I saw the recommendations to get the LED lights, and that made sense to me so I went ahead and got them. I haven't gotten any reflective arm bands and such. That is a little too much for me, but if they made a jaunty reflective beret, I'd probably get that. Those damn lights were a hell of a lot harder for me to put on than it should've been. The front light mounting hardware was too big for my handlebar, so it was pretty useless facing downward. I tried Kleenex (don't ask me why) to try and make up for the difference in widths. Finally settled on rubber bands, which have worked out so far. I'm sure it would make any bike mechanic laugh. Also, I lost a nut on my back light one night so I finally MacGuyvered it and again used rubber bands to attach it to my bike. So far so good.

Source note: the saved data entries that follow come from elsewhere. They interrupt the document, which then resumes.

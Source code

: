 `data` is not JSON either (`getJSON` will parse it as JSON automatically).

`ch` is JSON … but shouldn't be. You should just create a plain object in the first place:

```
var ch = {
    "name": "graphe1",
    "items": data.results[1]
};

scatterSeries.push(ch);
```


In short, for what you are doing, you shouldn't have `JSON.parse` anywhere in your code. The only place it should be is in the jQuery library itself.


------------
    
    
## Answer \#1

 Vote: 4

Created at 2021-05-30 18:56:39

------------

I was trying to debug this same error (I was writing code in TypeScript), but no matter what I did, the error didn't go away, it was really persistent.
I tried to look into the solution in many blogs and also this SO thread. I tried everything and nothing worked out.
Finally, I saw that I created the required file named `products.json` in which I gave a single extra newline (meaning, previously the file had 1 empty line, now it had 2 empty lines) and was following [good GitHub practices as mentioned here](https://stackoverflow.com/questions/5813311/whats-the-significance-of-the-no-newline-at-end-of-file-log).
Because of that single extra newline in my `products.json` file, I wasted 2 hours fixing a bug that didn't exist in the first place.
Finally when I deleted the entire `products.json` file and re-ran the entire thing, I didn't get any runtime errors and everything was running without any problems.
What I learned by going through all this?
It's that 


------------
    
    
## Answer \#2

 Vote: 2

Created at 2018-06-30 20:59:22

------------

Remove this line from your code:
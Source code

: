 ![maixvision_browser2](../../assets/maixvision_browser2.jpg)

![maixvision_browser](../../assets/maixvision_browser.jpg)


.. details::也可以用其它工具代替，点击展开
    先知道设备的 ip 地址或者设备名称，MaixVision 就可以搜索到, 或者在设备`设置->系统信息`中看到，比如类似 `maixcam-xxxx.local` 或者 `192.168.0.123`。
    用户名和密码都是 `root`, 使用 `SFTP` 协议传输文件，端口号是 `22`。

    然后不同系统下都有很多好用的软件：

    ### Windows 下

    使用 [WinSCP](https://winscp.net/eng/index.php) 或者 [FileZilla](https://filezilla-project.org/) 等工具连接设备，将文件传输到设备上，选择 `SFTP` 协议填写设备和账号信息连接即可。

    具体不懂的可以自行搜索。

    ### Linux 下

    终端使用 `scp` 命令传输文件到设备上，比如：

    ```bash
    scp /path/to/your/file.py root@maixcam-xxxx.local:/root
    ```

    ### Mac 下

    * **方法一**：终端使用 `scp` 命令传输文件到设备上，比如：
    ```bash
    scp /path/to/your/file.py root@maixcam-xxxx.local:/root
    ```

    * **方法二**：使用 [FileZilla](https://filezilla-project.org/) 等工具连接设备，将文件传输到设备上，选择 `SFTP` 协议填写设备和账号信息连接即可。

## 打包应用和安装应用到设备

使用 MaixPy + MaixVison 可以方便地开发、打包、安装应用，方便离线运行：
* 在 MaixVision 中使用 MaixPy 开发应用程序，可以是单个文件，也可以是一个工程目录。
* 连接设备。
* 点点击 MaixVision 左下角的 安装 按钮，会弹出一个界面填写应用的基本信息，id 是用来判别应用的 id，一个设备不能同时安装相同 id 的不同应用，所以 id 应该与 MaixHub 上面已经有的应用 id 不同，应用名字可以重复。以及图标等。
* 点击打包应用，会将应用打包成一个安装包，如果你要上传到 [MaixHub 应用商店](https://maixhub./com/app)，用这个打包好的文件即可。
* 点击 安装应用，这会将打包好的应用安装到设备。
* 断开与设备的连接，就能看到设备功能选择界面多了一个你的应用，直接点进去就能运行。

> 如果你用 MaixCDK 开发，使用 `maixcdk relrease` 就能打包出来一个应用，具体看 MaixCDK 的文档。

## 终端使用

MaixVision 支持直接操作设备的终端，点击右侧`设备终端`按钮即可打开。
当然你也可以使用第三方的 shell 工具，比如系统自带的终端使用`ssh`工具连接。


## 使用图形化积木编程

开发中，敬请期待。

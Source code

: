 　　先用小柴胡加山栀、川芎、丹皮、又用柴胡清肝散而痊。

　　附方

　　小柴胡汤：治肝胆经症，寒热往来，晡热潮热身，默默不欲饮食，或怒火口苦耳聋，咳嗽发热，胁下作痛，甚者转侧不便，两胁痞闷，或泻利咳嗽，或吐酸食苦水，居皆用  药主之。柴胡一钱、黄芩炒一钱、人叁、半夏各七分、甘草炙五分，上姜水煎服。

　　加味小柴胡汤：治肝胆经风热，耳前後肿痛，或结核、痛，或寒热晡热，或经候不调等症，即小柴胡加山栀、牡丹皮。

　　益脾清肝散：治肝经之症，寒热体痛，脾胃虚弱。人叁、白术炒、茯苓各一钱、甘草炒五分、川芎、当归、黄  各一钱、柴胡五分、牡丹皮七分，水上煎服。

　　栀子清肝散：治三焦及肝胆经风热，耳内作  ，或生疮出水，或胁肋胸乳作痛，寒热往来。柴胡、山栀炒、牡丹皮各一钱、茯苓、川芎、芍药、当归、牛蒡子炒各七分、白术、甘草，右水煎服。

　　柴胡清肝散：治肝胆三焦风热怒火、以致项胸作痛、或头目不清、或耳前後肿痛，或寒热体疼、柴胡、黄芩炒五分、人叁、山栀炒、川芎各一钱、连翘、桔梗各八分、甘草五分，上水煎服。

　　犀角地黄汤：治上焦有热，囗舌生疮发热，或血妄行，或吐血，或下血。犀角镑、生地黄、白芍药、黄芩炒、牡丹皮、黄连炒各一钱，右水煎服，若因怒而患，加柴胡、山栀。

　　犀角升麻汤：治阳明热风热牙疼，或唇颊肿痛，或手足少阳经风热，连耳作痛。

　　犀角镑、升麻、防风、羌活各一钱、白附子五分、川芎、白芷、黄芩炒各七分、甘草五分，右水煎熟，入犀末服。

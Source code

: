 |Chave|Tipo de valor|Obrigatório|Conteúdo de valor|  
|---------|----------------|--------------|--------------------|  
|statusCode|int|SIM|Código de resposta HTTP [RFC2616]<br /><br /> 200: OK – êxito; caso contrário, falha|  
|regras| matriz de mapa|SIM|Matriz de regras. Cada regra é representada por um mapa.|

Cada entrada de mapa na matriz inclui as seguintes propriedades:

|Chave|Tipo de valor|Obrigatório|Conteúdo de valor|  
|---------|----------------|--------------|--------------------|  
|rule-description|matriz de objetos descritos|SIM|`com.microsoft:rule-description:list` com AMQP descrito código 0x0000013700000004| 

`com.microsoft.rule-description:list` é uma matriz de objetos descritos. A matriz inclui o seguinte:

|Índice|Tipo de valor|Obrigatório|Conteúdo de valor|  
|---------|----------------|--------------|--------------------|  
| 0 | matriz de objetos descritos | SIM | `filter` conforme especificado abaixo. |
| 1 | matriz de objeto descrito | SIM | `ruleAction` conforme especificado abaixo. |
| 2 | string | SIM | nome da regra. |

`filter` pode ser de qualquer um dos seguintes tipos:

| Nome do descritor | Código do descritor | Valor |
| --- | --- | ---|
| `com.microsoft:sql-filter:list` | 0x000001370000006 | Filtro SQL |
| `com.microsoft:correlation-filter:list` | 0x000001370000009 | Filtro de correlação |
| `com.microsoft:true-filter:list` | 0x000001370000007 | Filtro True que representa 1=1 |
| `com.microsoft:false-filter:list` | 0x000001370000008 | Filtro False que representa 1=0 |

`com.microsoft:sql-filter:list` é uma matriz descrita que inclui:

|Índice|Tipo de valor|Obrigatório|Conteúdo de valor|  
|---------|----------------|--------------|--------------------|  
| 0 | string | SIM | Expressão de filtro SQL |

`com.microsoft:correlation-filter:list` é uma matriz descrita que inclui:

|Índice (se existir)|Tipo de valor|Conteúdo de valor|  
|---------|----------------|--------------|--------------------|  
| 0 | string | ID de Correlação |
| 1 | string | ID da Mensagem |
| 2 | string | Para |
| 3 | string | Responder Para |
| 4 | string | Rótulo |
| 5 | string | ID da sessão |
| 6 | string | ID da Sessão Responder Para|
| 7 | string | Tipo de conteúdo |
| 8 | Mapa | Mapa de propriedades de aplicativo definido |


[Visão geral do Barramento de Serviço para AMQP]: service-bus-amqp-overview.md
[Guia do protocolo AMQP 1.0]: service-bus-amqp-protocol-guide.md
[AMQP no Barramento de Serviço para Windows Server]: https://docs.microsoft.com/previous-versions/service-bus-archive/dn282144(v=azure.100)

I have had to deal with the annoying drivers who honk at you for no reason. This makes me want to get a bell but at the same time I am determined to get used to the honks and show no signs of having heard them. So far they have made me jump in my saddle, but I don't want to give them that satisfaction. I also dream of giving them the finger but I don't want to scar any children that might be in the vicinity so I won't.
I then went and got the requisite accessories. I bought a U-lock and a cable lock, even though I see most bikes with just a U-lock around here. I saw at Whole Foods the other day that they had experienced several bike thefts, so perhaps its not such a bad idea to have both. I mean, that place is always jumping so if your bike is stolen there.....that is probably just my paranoia though.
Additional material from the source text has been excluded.